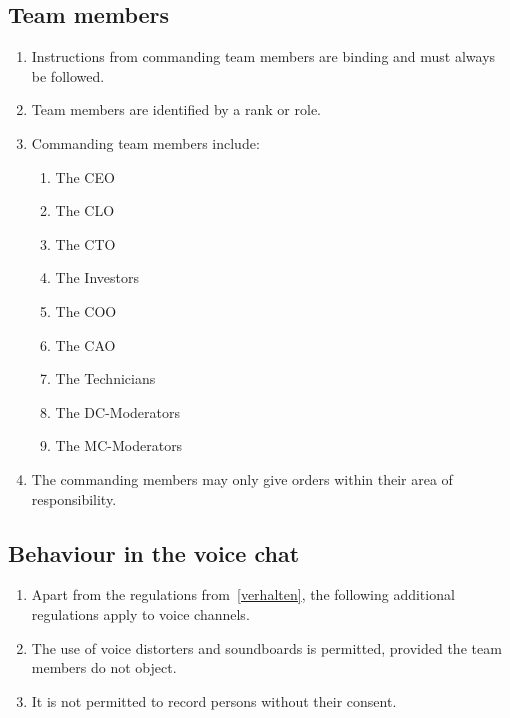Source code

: \documentclass{article}
\begin{document}
\subsection{Team members}\label{members}
\begin{enumerate}[(1)]
	\item Instructions from commanding team members are binding and must always be followed.
	\item Team members are identified by a rank or role.
	\item Commanding team members include:
	\begin{enumerate}
		\item The CEO
		\item The CLO
		\item The CTO
		\item The Investors
		\item The COO
		\item The CAO
		\item The Technicians
		\item The DC-Moderators
		\item The MC-Moderators
	\end{enumerate}
	\item The commanding members may only give orders within their area of responsibility.
\end{enumerate}

\subsection{Behaviour in the voice chat}
\begin{enumerate}[(1)]
    \item Apart from the regulations from~\ref{verhalten}, the following additional regulations apply to voice channels.
	\item The use of voice distorters and soundboards is permitted, provided the team members do not object.
	\item It is not permitted to record persons without their consent.
\end{enumerate}
\end{document}
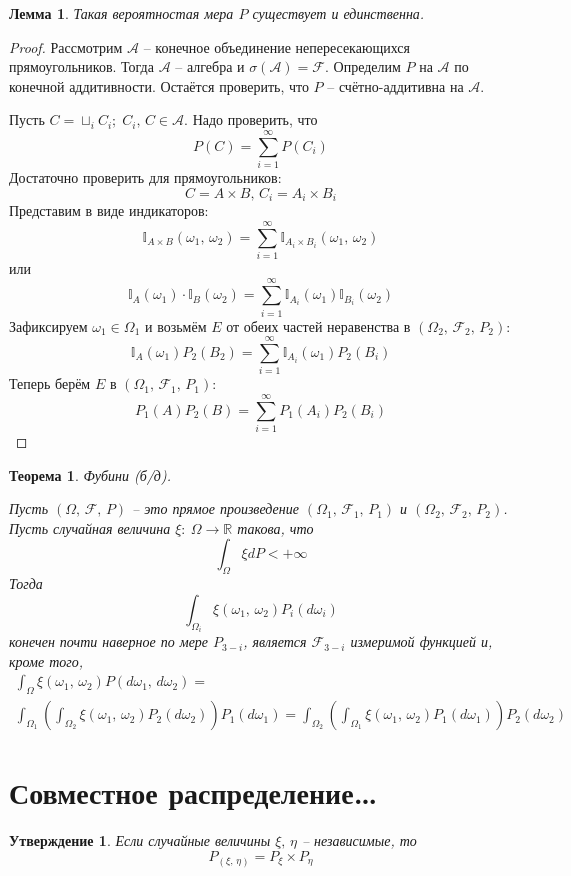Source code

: \documentclass[a4paper,12pt]{article}
\theoremstyle{plain}
\newtheorem{theorem}{Теорема}[section]
\newtheorem{lemma}{Лемма}[section]
\newtheorem{proposition}{Утверждение}[section]
\theoremstyle{definition}
\theoremstyle{remark}
\begin{document}
\begin{lemma}
	Такая вероятностая мера $P$ существует и единственна.
\end{lemma}

\begin{proof}
	Рассмотрим $\mathcal{A}$ -- конечное объединение непересекающихся прямоугольников. Тогда $\mathcal{A}$ -- алгебра и $\sigma(\mathcal{A}) = \mathcal{F}$. Определим $P$ на $\mathcal{A}$ по конечной аддитивности. Остаётся проверить, что $P$ -- счётно-аддитивна на $\mathcal{A}$.

	Пусть $C = \sqcup_i C_i;\; C_i,\,C \in \mathcal{A}$. Надо проверить, что
	\[P(C) = \sum_{i = 1}^\infty P(C_i)\]
	Достаточно проверить для прямоугольников:
	\[C = A \times B,\, C_i = A_i \times B_i\]
	Представим в виде индикаторов:
	\[\mathbb{I}_{A \times B}(\omega_1,\, \omega_2) = \sum_{i = 1}^\infty \mathbb{I}_{A_i \times B_i}(\omega_1,\,\omega_2)\]
	или
	\[\mathbb{I}_A(\omega_1)\cdot\mathbb{I}_B(\omega_2) = \sum_{i = 1}^\infty \mathbb{I}_{A_i}(\omega_1)\mathbb{I}_{B_i}(\omega_2)\]
	Зафиксируем $\omega_1 \in \Omega_1$ и возьмём $E$ от обеих частей неравенства в $(\Omega_2,\, \mathcal{F}_2,\, P_2)$:
	\[\mathbb{I}_A(\omega_1)P_2(B_2) = \sum_{i = 1}^\infty \mathbb{I}_{A_i}(\omega_1)P_2(B_i)\]
	Теперь берём $E$ в $(\Omega_1,\, \mathcal{F}_1,\, P_1)$:
	\[P_1(A)P_2(B) = \sum_{i = 1}^\infty P_1(A_i)P_2(B_i)\]
\end{proof}

\begin{theorem}
	Фубини (б/д).

	Пусть $(\Omega,\, \mathcal{F},\, P)$ -- это прямое произведение $(\Omega_1,\, \mathcal{F}_1,\, P_1)$ и $(\Omega_2,\, \mathcal{F}_2,\, P_2)$. Пусть случайная величина $\xi:\: \Omega \to \mathbb{R}$ такова, что
	\[\int_\Omega \xi dP < +\infty\]
	Тогда
	\[\int_{\Omega_i}\xi(\omega_1,\, \omega_2)P_i(d\omega_i)\]
	конечен почти наверное по мере $P_{3 - i}$, является $\mathcal{F}_{3 - i}$ измеримой функцией и, кроме того,
	\begin{align*}
		\int_\Omega \xi(\omega_1,\, \omega_2)P(d\omega_1,\, d\omega_2) = \\
		\int_{\Omega_1}\left(\int_{\Omega_2}\xi(\omega_1,\, \omega_2)P_2(d\omega_2)\right)P_1(d\omega_1) = \int_{\Omega_2}\left(\int_{\Omega_1}\xi(\omega_1,\, \omega_2)P_1(d\omega_1)\right)P_2(d\omega_2)
	\end{align*}
\end{theorem}

\section{Совместное распределение\dots}
\begin{proposition}
	Если случайные величины $\xi,\,\eta$ -- независимые, то
	\[P_{(\xi,\,\eta)} = P_\xi \times P_\eta\]
\end{proposition}
\end{document}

• _Brief_:
Every record should come back exactly as it is, though none of the pictures should.

• _Task answer_:
Source code

: \documentclass{article}
\begin{document}
\subsection{Team members}\label{members}
\begin{enumerate}[(1)]
	\item Instructions from commanding team members are binding and must always be followed.
	\item Team members are identified by a rank or role.
	\item Commanding team members include:
	\begin{enumerate}
		\item The CEO
		\item The CLO
		\item The CTO
		\item The Investors
		\item The COO
		\item The CAO
		\item The Technicians
		\item The DC-Moderators
		\item The MC-Moderators
	\end{enumerate}
	\item The commanding members may only give orders within their area of responsibility.
\end{enumerate}

\subsection{Behaviour in the voice chat}
\begin{enumerate}[(1)]
    \item Apart from the regulations from~\ref{verhalten}, the following additional regulations apply to voice channels.
	\item The use of voice distorters and soundboards is permitted, provided the team members do not object.
	\item It is not permitted to record persons without their consent.
\end{enumerate}
\end{document}
Source code

: \documentclass[a4paper,12pt]{article}
\theoremstyle{plain}
\newtheorem{theorem}{Теорема}[section]
\newtheorem{lemma}{Лемма}[section]
\newtheorem{proposition}{Утверждение}[section]
\theoremstyle{definition}
\theoremstyle{remark}
\begin{document}
\begin{lemma}
	Такая вероятностая мера $P$ существует и единственна.
\end{lemma}

\begin{proof}
	Рассмотрим $\mathcal{A}$ -- конечное объединение непересекающихся прямоугольников. Тогда $\mathcal{A}$ -- алгебра и $\sigma(\mathcal{A}) = \mathcal{F}$. Определим $P$ на $\mathcal{A}$ по конечной аддитивности. Остаётся проверить, что $P$ -- счётно-аддитивна на $\mathcal{A}$.

	Пусть $C = \sqcup_i C_i;\; C_i,\,C \in \mathcal{A}$. Надо проверить, что
	\[P(C) = \sum_{i = 1}^\infty P(C_i)\]
	Достаточно проверить для прямоугольников:
	\[C = A \times B,\, C_i = A_i \times B_i\]
	Представим в виде индикаторов:
	\[\mathbb{I}_{A \times B}(\omega_1,\, \omega_2) = \sum_{i = 1}^\infty \mathbb{I}_{A_i \times B_i}(\omega_1,\,\omega_2)\]
	или
	\[\mathbb{I}_A(\omega_1)\cdot\mathbb{I}_B(\omega_2) = \sum_{i = 1}^\infty \mathbb{I}_{A_i}(\omega_1)\mathbb{I}_{B_i}(\omega_2)\]
	Зафиксируем $\omega_1 \in \Omega_1$ и возьмём $E$ от обеих частей неравенства в $(\Omega_2,\, \mathcal{F}_2,\, P_2)$:
	\[\mathbb{I}_A(\omega_1)P_2(B_2) = \sum_{i = 1}^\infty \mathbb{I}_{A_i}(\omega_1)P_2(B_i)\]
	Теперь берём $E$ в $(\Omega_1,\, \mathcal{F}_1,\, P_1)$:
	\[P_1(A)P_2(B) = \sum_{i = 1}^\infty P_1(A_i)P_2(B_i)\]
\end{proof}

\begin{theorem}
	Фубини (б/д).

	Пусть $(\Omega,\, \mathcal{F},\, P)$ -- это прямое произведение $(\Omega_1,\, \mathcal{F}_1,\, P_1)$ и $(\Omega_2,\, \mathcal{F}_2,\, P_2)$. Пусть случайная величина $\xi:\: \Omega \to \mathbb{R}$ такова, что
	\[\int_\Omega \xi dP < +\infty\]
	Тогда
	\[\int_{\Omega_i}\xi(\omega_1,\, \omega_2)P_i(d\omega_i)\]
	конечен почти наверное по мере $P_{3 - i}$, является $\mathcal{F}_{3 - i}$ измеримой функцией и, кроме того,
	\begin{align*}
		\int_\Omega \xi(\omega_1,\, \omega_2)P(d\omega_1,\, d\omega_2) = \\
		\int_{\Omega_1}\left(\int_{\Omega_2}\xi(\omega_1,\, \omega_2)P_2(d\omega_2)\right)P_1(d\omega_1) = \int_{\Omega_2}\left(\int_{\Omega_1}\xi(\omega_1,\, \omega_2)P_1(d\omega_1)\right)P_2(d\omega_2)
	\end{align*}
\end{theorem}

\section{Совместное распределение\dots}
\begin{proposition}
	Если случайные величины $\xi,\,\eta$ -- независимые, то
	\[P_{(\xi,\,\eta)} = P_\xi \times P_\eta\]
\end{proposition}
\end{document}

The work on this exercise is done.